■ Activity: Copy each line below exactly and leave the pictures out.

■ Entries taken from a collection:
● ● ● ●
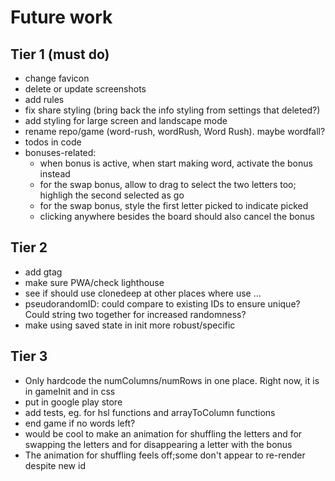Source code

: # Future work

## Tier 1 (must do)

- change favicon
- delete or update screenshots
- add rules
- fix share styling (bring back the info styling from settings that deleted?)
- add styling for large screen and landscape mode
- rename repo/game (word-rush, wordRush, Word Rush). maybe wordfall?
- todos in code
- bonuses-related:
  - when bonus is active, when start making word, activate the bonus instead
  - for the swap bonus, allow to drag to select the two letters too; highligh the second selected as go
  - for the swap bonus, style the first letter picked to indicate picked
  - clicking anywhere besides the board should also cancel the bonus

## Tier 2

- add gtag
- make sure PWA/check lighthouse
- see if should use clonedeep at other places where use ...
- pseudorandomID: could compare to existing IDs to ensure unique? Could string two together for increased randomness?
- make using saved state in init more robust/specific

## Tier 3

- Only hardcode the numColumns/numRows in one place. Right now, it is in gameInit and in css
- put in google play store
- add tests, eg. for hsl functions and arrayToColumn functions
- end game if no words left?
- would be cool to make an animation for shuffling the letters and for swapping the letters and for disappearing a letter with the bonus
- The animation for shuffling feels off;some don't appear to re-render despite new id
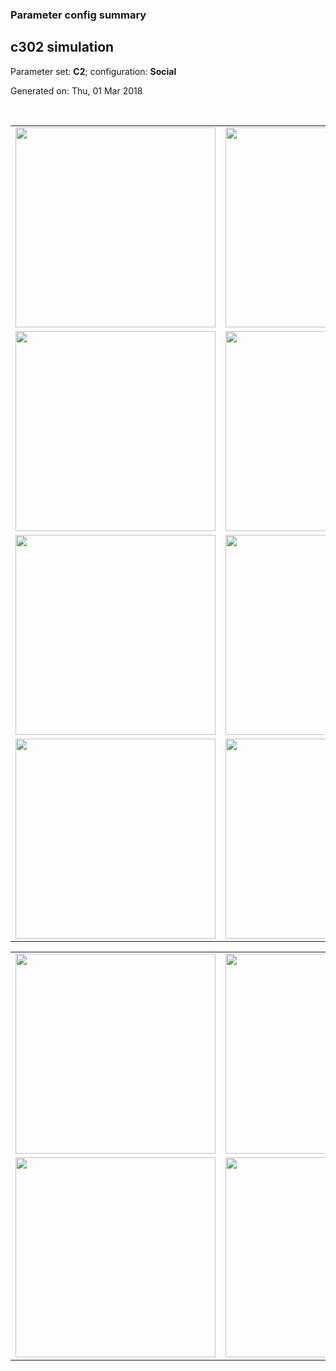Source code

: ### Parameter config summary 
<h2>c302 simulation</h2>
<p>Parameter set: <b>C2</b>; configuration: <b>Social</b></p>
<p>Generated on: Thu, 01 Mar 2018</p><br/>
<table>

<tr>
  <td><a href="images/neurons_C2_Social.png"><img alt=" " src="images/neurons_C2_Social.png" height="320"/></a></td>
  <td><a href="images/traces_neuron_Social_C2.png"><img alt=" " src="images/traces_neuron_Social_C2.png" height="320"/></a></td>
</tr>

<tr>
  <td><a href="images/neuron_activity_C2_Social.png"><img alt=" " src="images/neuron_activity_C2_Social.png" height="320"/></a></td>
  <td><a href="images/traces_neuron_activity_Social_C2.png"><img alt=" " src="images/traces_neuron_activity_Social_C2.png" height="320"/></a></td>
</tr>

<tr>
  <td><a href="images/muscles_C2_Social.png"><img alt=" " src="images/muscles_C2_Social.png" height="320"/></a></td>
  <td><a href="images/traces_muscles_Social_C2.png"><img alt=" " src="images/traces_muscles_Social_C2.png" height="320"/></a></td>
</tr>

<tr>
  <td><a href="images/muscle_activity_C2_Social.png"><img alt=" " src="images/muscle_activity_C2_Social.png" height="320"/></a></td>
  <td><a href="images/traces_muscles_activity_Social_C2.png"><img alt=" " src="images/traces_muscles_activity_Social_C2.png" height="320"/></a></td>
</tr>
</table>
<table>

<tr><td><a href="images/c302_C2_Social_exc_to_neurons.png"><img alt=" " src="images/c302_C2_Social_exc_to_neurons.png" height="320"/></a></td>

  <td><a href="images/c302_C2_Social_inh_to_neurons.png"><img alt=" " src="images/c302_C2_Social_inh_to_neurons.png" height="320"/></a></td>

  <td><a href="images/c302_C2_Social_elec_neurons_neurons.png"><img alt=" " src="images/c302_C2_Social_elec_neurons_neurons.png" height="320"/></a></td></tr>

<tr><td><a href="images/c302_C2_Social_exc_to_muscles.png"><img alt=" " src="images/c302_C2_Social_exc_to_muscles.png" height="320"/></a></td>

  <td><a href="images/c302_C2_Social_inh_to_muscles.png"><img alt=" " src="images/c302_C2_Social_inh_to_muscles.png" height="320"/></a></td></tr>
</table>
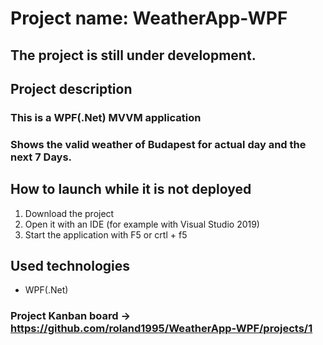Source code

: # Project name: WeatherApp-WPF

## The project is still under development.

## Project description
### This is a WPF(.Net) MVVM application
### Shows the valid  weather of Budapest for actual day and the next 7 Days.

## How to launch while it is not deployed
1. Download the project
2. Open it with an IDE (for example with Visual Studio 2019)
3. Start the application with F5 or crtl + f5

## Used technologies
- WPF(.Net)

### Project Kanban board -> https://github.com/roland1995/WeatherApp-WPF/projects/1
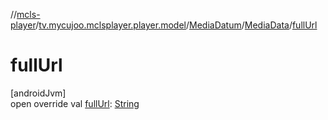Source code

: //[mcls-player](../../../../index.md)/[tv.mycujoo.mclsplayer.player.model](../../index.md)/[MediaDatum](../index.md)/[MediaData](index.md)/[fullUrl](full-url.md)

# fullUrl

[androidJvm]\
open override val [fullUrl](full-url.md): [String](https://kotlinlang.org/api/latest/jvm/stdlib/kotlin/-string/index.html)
● ● ● ●
■ Expected answer:
Source code

: # Future work

## Tier 1 (must do)

- change favicon
- delete or update screenshots
- add rules
- fix share styling (bring back the info styling from settings that deleted?)
- add styling for large screen and landscape mode
- rename repo/game (word-rush, wordRush, Word Rush). maybe wordfall?
- todos in code
- bonuses-related:
  - when bonus is active, when start making word, activate the bonus instead
  - for the swap bonus, allow to drag to select the two letters too; highligh the second selected as go
  - for the swap bonus, style the first letter picked to indicate picked
  - clicking anywhere besides the board should also cancel the bonus

## Tier 2

- add gtag
- make sure PWA/check lighthouse
- see if should use clonedeep at other places where use ...
- pseudorandomID: could compare to existing IDs to ensure unique? Could string two together for increased randomness?
- make using saved state in init more robust/specific

## Tier 3

- Only hardcode the numColumns/numRows in one place. Right now, it is in gameInit and in css
- put in google play store
- add tests, eg. for hsl functions and arrayToColumn functions
- end game if no words left?
- would be cool to make an animation for shuffling the letters and for swapping the letters and for disappearing a letter with the bonus
- The animation for shuffling feels off;some don't appear to re-render despite new id
Source code

: ### Parameter config summary 
<h2>c302 simulation</h2>
<p>Parameter set: <b>C2</b>; configuration: <b>Social</b></p>
<p>Generated on: Thu, 01 Mar 2018</p><br/>
<table>

<tr>
  <td><a href="images/neurons_C2_Social.png"><img alt=" " src="images/neurons_C2_Social.png" height="320"/></a></td>
  <td><a href="images/traces_neuron_Social_C2.png"><img alt=" " src="images/traces_neuron_Social_C2.png" height="320"/></a></td>
</tr>

<tr>
  <td><a href="images/neuron_activity_C2_Social.png"><img alt=" " src="images/neuron_activity_C2_Social.png" height="320"/></a></td>
  <td><a href="images/traces_neuron_activity_Social_C2.png"><img alt=" " src="images/traces_neuron_activity_Social_C2.png" height="320"/></a></td>
</tr>

<tr>
  <td><a href="images/muscles_C2_Social.png"><img alt=" " src="images/muscles_C2_Social.png" height="320"/></a></td>
  <td><a href="images/traces_muscles_Social_C2.png"><img alt=" " src="images/traces_muscles_Social_C2.png" height="320"/></a></td>
</tr>

<tr>
  <td><a href="images/muscle_activity_C2_Social.png"><img alt=" " src="images/muscle_activity_C2_Social.png" height="320"/></a></td>
  <td><a href="images/traces_muscles_activity_Social_C2.png"><img alt=" " src="images/traces_muscles_activity_Social_C2.png" height="320"/></a></td>
</tr>
</table>
<table>

<tr><td><a href="images/c302_C2_Social_exc_to_neurons.png"><img alt=" " src="images/c302_C2_Social_exc_to_neurons.png" height="320"/></a></td>

  <td><a href="images/c302_C2_Social_inh_to_neurons.png"><img alt=" " src="images/c302_C2_Social_inh_to_neurons.png" height="320"/></a></td>

  <td><a href="images/c302_C2_Social_elec_neurons_neurons.png"><img alt=" " src="images/c302_C2_Social_elec_neurons_neurons.png" height="320"/></a></td></tr>

<tr><td><a href="images/c302_C2_Social_exc_to_muscles.png"><img alt=" " src="images/c302_C2_Social_exc_to_muscles.png" height="320"/></a></td>

  <td><a href="images/c302_C2_Social_inh_to_muscles.png"><img alt=" " src="images/c302_C2_Social_inh_to_muscles.png" height="320"/></a></td></tr>
</table>
Source code

: # Project name: WeatherApp-WPF

## The project is still under development.

## Project description
### This is a WPF(.Net) MVVM application
### Shows the valid  weather of Budapest for actual day and the next 7 Days.

## How to launch while it is not deployed
1. Download the project
2. Open it with an IDE (for example with Visual Studio 2019)
3. Start the application with F5 or crtl + f5

## Used technologies
- WPF(.Net)

### Project Kanban board -> https://github.com/roland1995/WeatherApp-WPF/projects/1
Source code

: //[mcls-player](../../../../index.md)/[tv.mycujoo.mclsplayer.player.model](../../index.md)/[MediaDatum](../index.md)/[MediaData](index.md)/[fullUrl](full-url.md)

# fullUrl

[androidJvm]\
open override val [fullUrl](full-url.md): [String](https://kotlinlang.org/api/latest/jvm/stdlib/kotlin/-string/index.html)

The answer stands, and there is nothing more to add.